# [Task to complete]
Quote all of the data below exactly, please.

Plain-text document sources
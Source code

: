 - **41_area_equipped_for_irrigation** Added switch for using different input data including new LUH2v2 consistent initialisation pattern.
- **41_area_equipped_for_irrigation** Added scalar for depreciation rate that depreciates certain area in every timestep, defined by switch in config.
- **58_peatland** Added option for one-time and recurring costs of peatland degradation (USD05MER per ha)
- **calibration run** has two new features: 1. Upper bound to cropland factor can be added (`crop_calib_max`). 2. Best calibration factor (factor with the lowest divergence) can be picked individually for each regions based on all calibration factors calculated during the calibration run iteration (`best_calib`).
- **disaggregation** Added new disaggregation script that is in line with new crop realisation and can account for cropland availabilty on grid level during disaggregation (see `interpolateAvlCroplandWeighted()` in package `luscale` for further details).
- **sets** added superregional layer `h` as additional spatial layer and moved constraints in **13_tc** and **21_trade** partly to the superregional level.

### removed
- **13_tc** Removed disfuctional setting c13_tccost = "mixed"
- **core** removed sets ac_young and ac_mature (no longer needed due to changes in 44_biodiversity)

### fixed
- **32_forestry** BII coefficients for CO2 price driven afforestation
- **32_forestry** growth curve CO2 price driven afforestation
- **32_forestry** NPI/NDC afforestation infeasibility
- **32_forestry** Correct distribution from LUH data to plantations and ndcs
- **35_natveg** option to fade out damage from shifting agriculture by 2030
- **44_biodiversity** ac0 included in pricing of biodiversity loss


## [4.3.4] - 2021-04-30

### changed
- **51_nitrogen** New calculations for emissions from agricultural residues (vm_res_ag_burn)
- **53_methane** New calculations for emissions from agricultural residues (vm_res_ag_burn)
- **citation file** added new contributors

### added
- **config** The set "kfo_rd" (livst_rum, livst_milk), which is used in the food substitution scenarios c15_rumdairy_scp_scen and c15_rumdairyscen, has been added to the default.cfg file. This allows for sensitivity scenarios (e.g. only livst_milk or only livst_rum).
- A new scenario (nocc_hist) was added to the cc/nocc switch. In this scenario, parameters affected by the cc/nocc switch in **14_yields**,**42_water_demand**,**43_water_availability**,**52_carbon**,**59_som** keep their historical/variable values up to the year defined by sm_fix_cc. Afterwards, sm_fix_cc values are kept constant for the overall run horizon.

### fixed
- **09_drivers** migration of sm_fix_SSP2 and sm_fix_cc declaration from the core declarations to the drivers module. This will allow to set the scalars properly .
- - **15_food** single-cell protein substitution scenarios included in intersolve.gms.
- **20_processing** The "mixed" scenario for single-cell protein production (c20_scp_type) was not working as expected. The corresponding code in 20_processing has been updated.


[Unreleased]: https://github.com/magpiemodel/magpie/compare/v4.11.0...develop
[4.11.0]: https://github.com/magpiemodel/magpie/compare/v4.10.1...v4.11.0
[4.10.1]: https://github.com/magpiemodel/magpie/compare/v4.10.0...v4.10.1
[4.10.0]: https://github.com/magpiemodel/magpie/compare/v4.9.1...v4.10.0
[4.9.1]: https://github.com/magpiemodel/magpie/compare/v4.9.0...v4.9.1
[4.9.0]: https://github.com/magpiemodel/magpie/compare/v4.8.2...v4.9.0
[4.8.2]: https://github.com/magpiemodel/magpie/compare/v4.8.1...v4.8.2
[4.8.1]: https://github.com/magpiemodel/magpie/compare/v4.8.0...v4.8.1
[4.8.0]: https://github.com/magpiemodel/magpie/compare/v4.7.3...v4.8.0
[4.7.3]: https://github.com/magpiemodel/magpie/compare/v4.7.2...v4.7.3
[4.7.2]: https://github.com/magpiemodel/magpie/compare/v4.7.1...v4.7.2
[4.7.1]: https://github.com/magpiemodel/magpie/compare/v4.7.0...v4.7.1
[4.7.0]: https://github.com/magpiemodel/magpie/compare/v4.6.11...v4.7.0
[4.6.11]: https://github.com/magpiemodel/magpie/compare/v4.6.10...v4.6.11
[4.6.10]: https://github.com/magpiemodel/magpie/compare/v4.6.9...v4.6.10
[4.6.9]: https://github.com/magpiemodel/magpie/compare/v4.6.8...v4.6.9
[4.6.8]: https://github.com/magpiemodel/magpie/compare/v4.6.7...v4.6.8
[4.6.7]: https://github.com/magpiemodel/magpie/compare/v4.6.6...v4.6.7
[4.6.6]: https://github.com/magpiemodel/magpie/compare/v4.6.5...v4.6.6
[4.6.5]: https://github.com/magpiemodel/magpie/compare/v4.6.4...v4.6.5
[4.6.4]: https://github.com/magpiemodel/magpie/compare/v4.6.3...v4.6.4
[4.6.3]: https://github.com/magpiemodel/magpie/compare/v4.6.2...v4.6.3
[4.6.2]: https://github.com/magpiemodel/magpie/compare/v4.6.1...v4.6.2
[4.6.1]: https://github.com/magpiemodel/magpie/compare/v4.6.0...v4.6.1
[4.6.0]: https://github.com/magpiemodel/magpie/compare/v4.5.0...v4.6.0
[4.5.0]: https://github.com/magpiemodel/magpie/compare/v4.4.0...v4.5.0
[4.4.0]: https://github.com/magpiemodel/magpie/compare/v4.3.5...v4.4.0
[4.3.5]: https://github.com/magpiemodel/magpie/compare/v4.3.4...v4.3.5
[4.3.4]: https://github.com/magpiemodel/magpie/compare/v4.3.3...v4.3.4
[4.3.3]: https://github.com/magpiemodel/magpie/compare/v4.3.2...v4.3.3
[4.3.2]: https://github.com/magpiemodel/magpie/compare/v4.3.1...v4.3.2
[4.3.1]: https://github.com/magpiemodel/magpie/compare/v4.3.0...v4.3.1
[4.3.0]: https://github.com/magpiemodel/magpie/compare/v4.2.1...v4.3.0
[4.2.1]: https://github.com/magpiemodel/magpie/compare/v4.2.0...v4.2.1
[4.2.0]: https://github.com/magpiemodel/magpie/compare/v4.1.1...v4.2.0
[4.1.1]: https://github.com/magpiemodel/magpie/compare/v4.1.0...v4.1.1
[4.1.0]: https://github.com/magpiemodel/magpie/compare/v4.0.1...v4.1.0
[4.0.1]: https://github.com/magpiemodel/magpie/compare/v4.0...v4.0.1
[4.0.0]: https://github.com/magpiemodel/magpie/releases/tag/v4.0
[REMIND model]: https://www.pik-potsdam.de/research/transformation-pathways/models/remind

# [Result]
Source code

: - **41_area_equipped_for_irrigation** Added switch for using different input data including new LUH2v2 consistent initialisation pattern.
- **41_area_equipped_for_irrigation** Added scalar for depreciation rate that depreciates certain area in every timestep, defined by switch in config.
- **58_peatland** Added option for one-time and recurring costs of peatland degradation (USD05MER per ha)
- **calibration run** has two new features: 1. Upper bound to cropland factor can be added (`crop_calib_max`). 2. Best calibration factor (factor with the lowest divergence) can be picked individually for each regions based on all calibration factors calculated during the calibration run iteration (`best_calib`).
- **disaggregation** Added new disaggregation script that is in line with new crop realisation and can account for cropland availabilty on grid level during disaggregation (see `interpolateAvlCroplandWeighted()` in package `luscale` for further details).
- **sets** added superregional layer `h` as additional spatial layer and moved constraints in **13_tc** and **21_trade** partly to the superregional level.

### removed
- **13_tc** Removed disfuctional setting c13_tccost = "mixed"
- **core** removed sets ac_young and ac_mature (no longer needed due to changes in 44_biodiversity)

### fixed
- **32_forestry** BII coefficients for CO2 price driven afforestation
- **32_forestry** growth curve CO2 price driven afforestation
- **32_forestry** NPI/NDC afforestation infeasibility
- **32_forestry** Correct distribution from LUH data to plantations and ndcs
- **35_natveg** option to fade out damage from shifting agriculture by 2030
- **44_biodiversity** ac0 included in pricing of biodiversity loss


## [4.3.4] - 2021-04-30

### changed
- **51_nitrogen** New calculations for emissions from agricultural residues (vm_res_ag_burn)
- **53_methane** New calculations for emissions from agricultural residues (vm_res_ag_burn)
- **citation file** added new contributors

### added
- **config** The set "kfo_rd" (livst_rum, livst_milk), which is used in the food substitution scenarios c15_rumdairy_scp_scen and c15_rumdairyscen, has been added to the default.cfg file. This allows for sensitivity scenarios (e.g. only livst_milk or only livst_rum).
- A new scenario (nocc_hist) was added to the cc/nocc switch. In this scenario, parameters affected by the cc/nocc switch in **14_yields**,**42_water_demand**,**43_water_availability**,**52_carbon**,**59_som** keep their historical/variable values up to the year defined by sm_fix_cc. Afterwards, sm_fix_cc values are kept constant for the overall run horizon.

### fixed
- **09_drivers** migration of sm_fix_SSP2 and sm_fix_cc declaration from the core declarations to the drivers module. This will allow to set the scalars properly .
- - **15_food** single-cell protein substitution scenarios included in intersolve.gms.
- **20_processing** The "mixed" scenario for single-cell protein production (c20_scp_type) was not working as expected. The corresponding code in 20_processing has been updated.


[Unreleased]: https://github.com/magpiemodel/magpie/compare/v4.11.0...develop
[4.11.0]: https://github.com/magpiemodel/magpie/compare/v4.10.1...v4.11.0
[4.10.1]: https://github.com/magpiemodel/magpie/compare/v4.10.0...v4.10.1
[4.10.0]: https://github.com/magpiemodel/magpie/compare/v4.9.1...v4.10.0
[4.9.1]: https://github.com/magpiemodel/magpie/compare/v4.9.0...v4.9.1
[4.9.0]: https://github.com/magpiemodel/magpie/compare/v4.8.2...v4.9.0
[4.8.2]: https://github.com/magpiemodel/magpie/compare/v4.8.1...v4.8.2
[4.8.1]: https://github.com/magpiemodel/magpie/compare/v4.8.0...v4.8.1
[4.8.0]: https://github.com/magpiemodel/magpie/compare/v4.7.3...v4.8.0
[4.7.3]: https://github.com/magpiemodel/magpie/compare/v4.7.2...v4.7.3
[4.7.2]: https://github.com/magpiemodel/magpie/compare/v4.7.1...v4.7.2
[4.7.1]: https://github.com/magpiemodel/magpie/compare/v4.7.0...v4.7.1
[4.7.0]: https://github.com/magpiemodel/magpie/compare/v4.6.11...v4.7.0
[4.6.11]: https://github.com/magpiemodel/magpie/compare/v4.6.10...v4.6.11
[4.6.10]: https://github.com/magpiemodel/magpie/compare/v4.6.9...v4.6.10
[4.6.9]: https://github.com/magpiemodel/magpie/compare/v4.6.8...v4.6.9
[4.6.8]: https://github.com/magpiemodel/magpie/compare/v4.6.7...v4.6.8
[4.6.7]: https://github.com/magpiemodel/magpie/compare/v4.6.6...v4.6.7
[4.6.6]: https://github.com/magpiemodel/magpie/compare/v4.6.5...v4.6.6
[4.6.5]: https://github.com/magpiemodel/magpie/compare/v4.6.4...v4.6.5
[4.6.4]: https://github.com/magpiemodel/magpie/compare/v4.6.3...v4.6.4
[4.6.3]: https://github.com/magpiemodel/magpie/compare/v4.6.2...v4.6.3
[4.6.2]: https://github.com/magpiemodel/magpie/compare/v4.6.1...v4.6.2
[4.6.1]: https://github.com/magpiemodel/magpie/compare/v4.6.0...v4.6.1
[4.6.0]: https://github.com/magpiemodel/magpie/compare/v4.5.0...v4.6.0
[4.5.0]: https://github.com/magpiemodel/magpie/compare/v4.4.0...v4.5.0
[4.4.0]: https://github.com/magpiemodel/magpie/compare/v4.3.5...v4.4.0
[4.3.5]: https://github.com/magpiemodel/magpie/compare/v4.3.4...v4.3.5
[4.3.4]: https://github.com/magpiemodel/magpie/compare/v4.3.3...v4.3.4
[4.3.3]: https://github.com/magpiemodel/magpie/compare/v4.3.2...v4.3.3
[4.3.2]: https://github.com/magpiemodel/magpie/compare/v4.3.1...v4.3.2
[4.3.1]: https://github.com/magpiemodel/magpie/compare/v4.3.0...v4.3.1
[4.3.0]: https://github.com/magpiemodel/magpie/compare/v4.2.1...v4.3.0
[4.2.1]: https://github.com/magpiemodel/magpie/compare/v4.2.0...v4.2.1
[4.2.0]: https://github.com/magpiemodel/magpie/compare/v4.1.1...v4.2.0
[4.1.1]: https://github.com/magpiemodel/magpie/compare/v4.1.0...v4.1.1
[4.1.0]: https://github.com/magpiemodel/magpie/compare/v4.0.1...v4.1.0
[4.0.1]: https://github.com/magpiemodel/magpie/compare/v4.0...v4.0.1
[4.0.0]: https://github.com/magpiemodel/magpie/releases/tag/v4.0
[REMIND model]: https://www.pik-potsdam.de/research/transformation-pathways/models/remind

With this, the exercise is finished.